Construction & Building Inspectors
Make sure your constructive career ideas are inspected!
Construction and building inspectors ensure that construction meets local and national building codes and ordinances, zoning regulations, and contract specifications. People want to live and work in safe places, and construction and building inspectors ensure that construction meets codified requirements. Construction and building inspectors examine buildings, highways and streets, sewer and water systems, dams, bridges, and other structures. They also inspect electrical; heating, ventilation, air-conditioning, and refrigeration (HVACR); and plumbing systems. Although no two inspections are alike, inspectors perform an initial check during the first phase of construction and follow-up inspections throughout the construction project.
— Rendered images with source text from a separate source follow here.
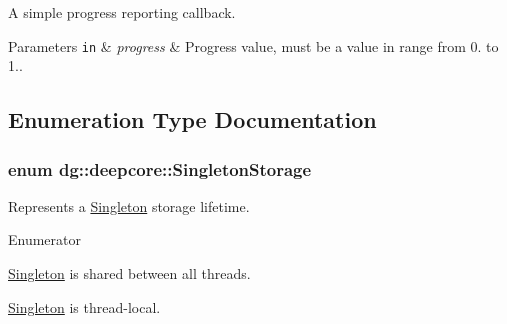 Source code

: A simple progress reporting callback. 


\begin{DoxyParams}[1]{Parameters}
\mbox{\tt in}  & {\em progress} & Progress value, must be a value in range from 0. to 1.. \\
\hline
\end{DoxyParams}


\subsection{Enumeration Type Documentation}
\subsubsection[{\texorpdfstring{Singleton\+Storage}{SingletonStorage}}]{\setlength{\rightskip}{0pt plus 5cm}enum {\bf dg\+::deepcore\+::\+Singleton\+Storage}\hspace{0.3cm}{\ttfamily [strong]}}\hypertarget{group___utility_module_ga77a5aca6f6f331cac011e7759117ddcb}{}\label{group___utility_module_ga77a5aca6f6f331cac011e7759117ddcb}


Represents a \hyperlink{classdg_1_1deepcore_1_1_singleton}{Singleton} storage lifetime. 

\begin{Desc}
\item[Enumerator]\par
\begin{description}
\item[{\em 
G\+L\+O\+B\+AL\hypertarget{group___utility_module_gga77a5aca6f6f331cac011e7759117ddcba6eecfba72d12922ee1dead07a0ef3334}{}\label{group___utility_module_gga77a5aca6f6f331cac011e7759117ddcba6eecfba72d12922ee1dead07a0ef3334}
}]\hyperlink{classdg_1_1deepcore_1_1_singleton}{Singleton} is shared between all threads. \item[{\em 
T\+H\+R\+E\+A\+D\+\_\+\+L\+O\+C\+AL\hypertarget{group___utility_module_gga77a5aca6f6f331cac011e7759117ddcba772a52ee176003ef0c6cef7830da4ffe}{}\label{group___utility_module_gga77a5aca6f6f331cac011e7759117ddcba772a52ee176003ef0c6cef7830da4ffe}
}]\hyperlink{classdg_1_1deepcore_1_1_singleton}{Singleton} is thread-\/local. \end{description}
\end{Desc}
When the project is finished, they perform a final, comprehensive inspection and provide written and oral feedback related to their findings.
Construction and building inspectors typically do the following:
- Review plans to ensure they meet building codes, local ordinances, zoning regulations, and contract specifications
- Approve building plans that are satisfactory
- Monitor construction sites periodically to ensure overall compliance
- Use survey instruments, metering devices, and test equipment to perform inspections
- Inspect plumbing, electrical, and other systems to ensure that they meet code
- Verify alignment, level, and elevation of structures to ensure building meets specifications
- Issue violation notices and stop-work orders until building is compliant
- Keep daily logs, including photographs taken during inspections
- Provide written documentation of findings
Nearly 4,700 Construction and Building inspector jobs are expected in the Gulf Coast Region by the year 2028.
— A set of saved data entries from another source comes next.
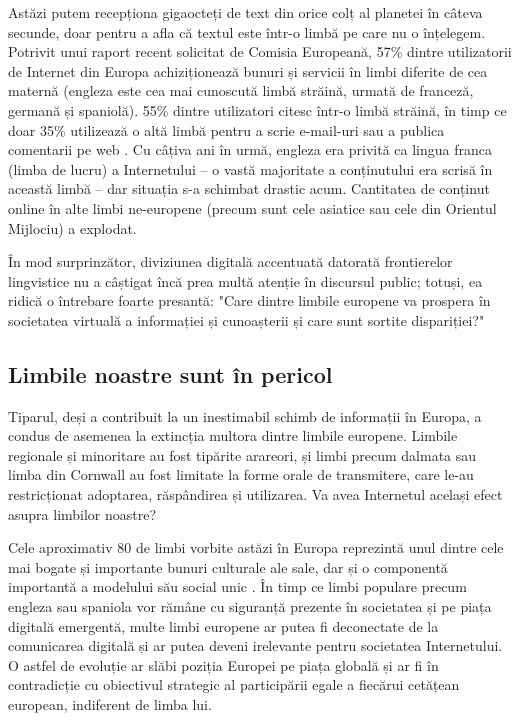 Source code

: \documentclass[]{../../metanetpaper}
\begin{document}
\begin{multicols}{2}
Astăzi putem recepționa gigaocteți de text din orice colț al planetei în câteva secunde, doar pentru a afla că textul este într-o limbă pe care nu o înțelegem. Potrivit unui raport recent solicitat de Comisia Europeană, 57\% dintre utilizatorii de Internet din Europa achiziționează bunuri și servicii în limbi diferite de cea maternă (engleza este cea mai cunoscută limbă străină, urmată de franceză, germană și spaniolă). 55\% dintre utilizatori citesc într-o limbă străină, în timp ce doar 35\% utilizează o altă limbă pentru a scrie e-mail-uri sau a publica comentarii pe web \cite{EC1}. Cu câțiva ani în urmă, engleza era privită ca lingua franca (limba de lucru) a Internetului – o vastă majoritate a conținutului era scrisă în această limbă – dar situația s-a schimbat drastic acum. Cantitatea de conținut online în alte limbi ne-europene (precum sunt cele asiatice sau cele din Orientul Mijlociu) a explodat.

În mod surprinzător, diviziunea digitală accentuată datorată frontierelor lingvistice nu a câștigat încă prea multă atenție în discursul public; totuși, ea ridică o întrebare foarte presantă: "Care dintre limbile europene va prospera în societatea virtuală a informației și cunoașterii și care sunt sortite dispariției?"

\subsection{Limbile noastre sunt în pericol}

Tiparul, deși a contribuit la un inestimabil schimb de informații în Europa, a condus de asemenea la extincția multora dintre limbile europene. Limbile regionale și minoritare au fost tipărite arareori, și limbi precum dalmata sau limba din Cornwall au fost limitate la forme orale de transmitere, care le-au restricționat adoptarea, răspândirea și utilizarea. Va avea Internetul același efect asupra limbilor noastre?

Cele aproximativ 80 de limbi vorbite astăzi în Europa reprezintă unul dintre cele mai bogate și importante bunuri culturale ale sale, dar și o componentă importantă a modelului său social unic \cite{EC2}. În timp ce limbi populare precum engleza sau spaniola vor rămâne cu siguranță prezente în societatea și pe piața digitală emergentă, multe limbi europene ar putea fi deconectate de la comunicarea digitală și ar putea deveni irelevante pentru societatea Internetului. O astfel de evoluție ar slăbi poziția Europei pe piața globală și ar fi în contradicție cu obiectivul strategic al participării egale a fiecărui cetățean european, indiferent de limba lui. 


\end{multicols}
\end{document}

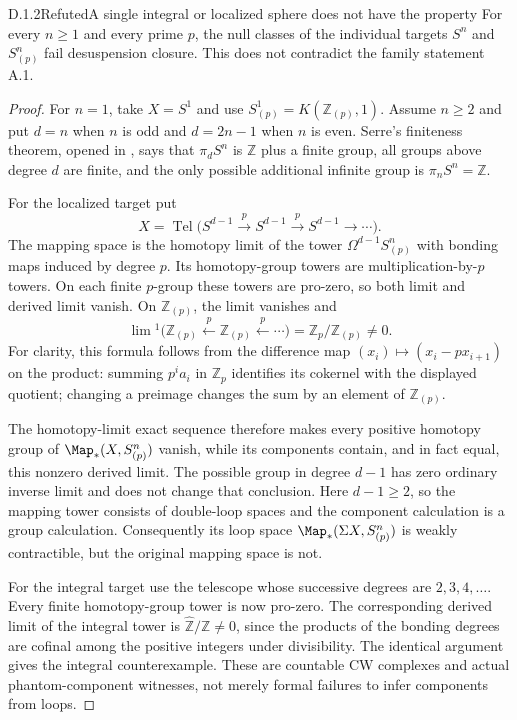 \begin{claim}{D.1.2}{Refuted}{A single integral or localized sphere does not have the property}
For every $n\geq1$ and every prime $p$, the null classes of the individual targets $S^n$ and $S^n_{(p)}$ fail desuspension closure. This does not contradict the family statement A.1.
\end{claim}
\begin{proof}
For $n=1$, take $X=S^1$ and use $S^1_{(p)}=K(\mathbb Z_{(p)},1)$. Assume $n\geq2$ and put $d=n$ when $n$ is odd and $d=2n-1$ when $n$ is even. Serre's finiteness theorem, opened in \citet[Theorem 1.21]{HatcherSS}, says that $\pi_dS^n$ is $\mathbb Z$ plus a finite group, all groups above degree $d$ are finite, and the only possible additional infinite group is $\pi_nS^n=\mathbb Z$.

For the localized target put
\[
 X=\operatorname{Tel}\bigl(S^{d-1}\xrightarrow{p}S^{d-1}
                         \xrightarrow{p}S^{d-1}\longrightarrow\cdots\bigr).
\]
The mapping space is the homotopy limit of the tower $\Omega^{d-1}S^n_{(p)}$ with bonding maps induced by degree $p$. Its homotopy-group towers are multiplication-by-$p$ towers. On each finite $p$-group these towers are pro-zero, so both limit and derived limit vanish. On $\mathbb Z_{(p)}$, the limit vanishes and
\[
 \lim{}^1\bigl(\mathbb Z_{(p)}\xleftarrow{p}\mathbb Z_{(p)}\xleftarrow{p}\cdots\bigr)
       =\mathbb Z_p/\mathbb Z_{(p)}\neq0.
\]
For clarity, this formula follows from the difference map
$(x_i)\mapsto(x_i-px_{i+1})$ on the product: summing $p^ia_i$ in $\mathbb Z_p$ identifies its cokernel with the displayed quotient; changing a preimage changes the sum by an element of $\mathbb Z_{(p)}$.

The homotopy-limit exact sequence therefore makes every positive homotopy group of $\Map_*(X,S^n_{(p)})$ vanish, while its components contain, and in fact equal, this nonzero derived limit. The possible group in degree $d-1$ has zero ordinary inverse limit and does not change that conclusion. Here $d-1\geq2$, so the mapping tower consists of double-loop spaces and the component calculation is a group calculation. Consequently its loop space $\Map_*(\Sigma X,S^n_{(p)})$ is weakly contractible, but the original mapping space is not.

For the integral target use the telescope whose successive degrees are $2,3,4,\ldots$. Every finite homotopy-group tower is now pro-zero. The corresponding derived limit of the integral tower is $\widehat{\mathbb Z}/\mathbb Z\neq0$, since the products of the bonding degrees are cofinal among the positive integers under divisibility. The identical argument gives the integral counterexample. These are countable CW complexes and actual phantom-component witnesses, not merely formal failures to infer components from loops.
\end{proof}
Construction and Building inspectors are well-paid positions without a postsecondary degree requirement and the Gulf Coast Region will need almost 607 more of per year.
How do you become a Construction and Building Inspector?
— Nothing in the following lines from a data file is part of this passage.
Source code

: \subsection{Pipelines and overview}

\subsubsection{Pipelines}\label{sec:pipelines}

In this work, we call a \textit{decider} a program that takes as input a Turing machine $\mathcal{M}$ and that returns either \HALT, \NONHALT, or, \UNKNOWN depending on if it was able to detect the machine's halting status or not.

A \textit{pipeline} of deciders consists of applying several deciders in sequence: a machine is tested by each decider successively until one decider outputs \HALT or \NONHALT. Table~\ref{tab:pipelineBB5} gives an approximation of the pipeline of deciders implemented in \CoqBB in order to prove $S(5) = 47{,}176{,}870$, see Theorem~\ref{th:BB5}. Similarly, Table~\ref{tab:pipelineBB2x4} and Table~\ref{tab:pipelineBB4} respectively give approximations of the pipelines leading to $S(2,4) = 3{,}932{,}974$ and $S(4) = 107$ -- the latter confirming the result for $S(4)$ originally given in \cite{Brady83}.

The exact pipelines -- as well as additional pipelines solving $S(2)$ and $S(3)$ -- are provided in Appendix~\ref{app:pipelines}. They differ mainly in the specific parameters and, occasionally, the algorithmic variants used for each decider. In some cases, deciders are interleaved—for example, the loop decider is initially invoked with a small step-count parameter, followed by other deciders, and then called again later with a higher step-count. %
How to Become a Construction or Building Inspector
Inspectors often have a combination of certifications and previous experience in various construction and maintenance trades.
Most employers require construction and building inspectors to have at least a high school diploma and work experience in construction trades. Inspectors also typically learn on the job. Many states and local jurisdictions require some type of license or certification.
Most employers require inspectors to have at least a high school diploma, even for workers who have considerable related work experience. Some employers may seek candidates who have studied engineering or architecture or who have a certificate or an associate's degree that includes courses in building inspection, home inspection, construction technology, and drafting. Many community colleges offer programs in building inspection technology. Courses in blueprint reading, vocational subjects, algebra, geometry, and writing are also useful. Courses in business management are helpful for those who plan to run their own inspection business.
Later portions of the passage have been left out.